Search the records below for the word "used" and show every line where it occurs.

Stored items:
|---|

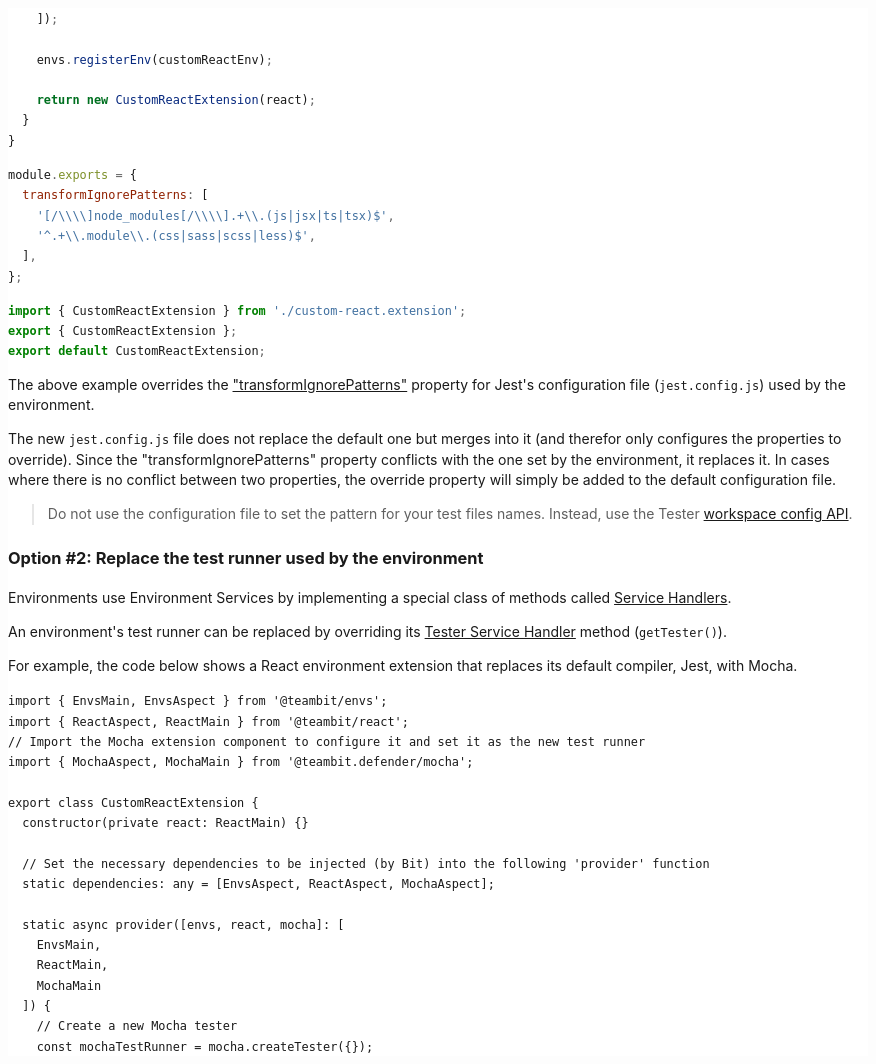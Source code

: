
 ```typescript title="custom-react.extension"
    ]);

    envs.registerEnv(customReactEnv);

    return new CustomReactExtension(react);
  }
}
```

```js title="jest.config.js"
module.exports = {
  transformIgnorePatterns: [
    '[/\\\\]node_modules[/\\\\].+\\.(js|jsx|ts|tsx)$',
    '^.+\\.module\\.(css|sass|scss|less)$',
  ],
};
```

```ts title="index.ts"
import { CustomReactExtension } from './custom-react.extension';
export { CustomReactExtension };
export default CustomReactExtension;
```



The above example overrides the ["transformIgnorePatterns"](https://jestjs.io/en/configuration#transformignorepatterns-arraystring) property for Jest's configuration file (`jest.config.js`) used by the environment.

The new `jest.config.js` file does not replace the default one but merges into it (and therefor only configures the properties to override). Since the "transformIgnorePatterns" property conflicts with the one set by the environment, it replaces it. In cases where there is no conflict between two properties, the override property will simply be added to the default configuration file.

> Do not use the configuration file to set the pattern for your test files names. Instead, use the Tester [workspace config API](/building-with-bit/testing#patterns).

### Option #2: Replace the test runner used by the environment

Environments use Environment Services by implementing a special class of methods called [Service Handlers](/building-with-bit/environments).

An environment's test runner can be replaced by overriding its [Tester Service Handler](/building-with-bit/environments#getTester) method (`getTester()`).

For example, the code below shows a React environment extension that replaces its default compiler, Jest, with Mocha.

```tsx title="custom-react.extension"
import { EnvsMain, EnvsAspect } from '@teambit/envs';
import { ReactAspect, ReactMain } from '@teambit/react';
// Import the Mocha extension component to configure it and set it as the new test runner
import { MochaAspect, MochaMain } from '@teambit.defender/mocha';

export class CustomReactExtension {
  constructor(private react: ReactMain) {}

  // Set the necessary dependencies to be injected (by Bit) into the following 'provider' function
  static dependencies: any = [EnvsAspect, ReactAspect, MochaAspect];

  static async provider([envs, react, mocha]: [
    EnvsMain,
    ReactMain,
    MochaMain
  ]) {
    // Create a new Mocha tester
    const mochaTestRunner = mocha.createTester({});
```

|---|

Output of the task =
The above example overrides the ["transformIgnorePatterns"](https://jestjs.io/en/configuration#transformignorepatterns-arraystring) property for Jest's configuration file (`jest.config.js`) used by the environment.
### Option #2: Replace the test runner used by the environment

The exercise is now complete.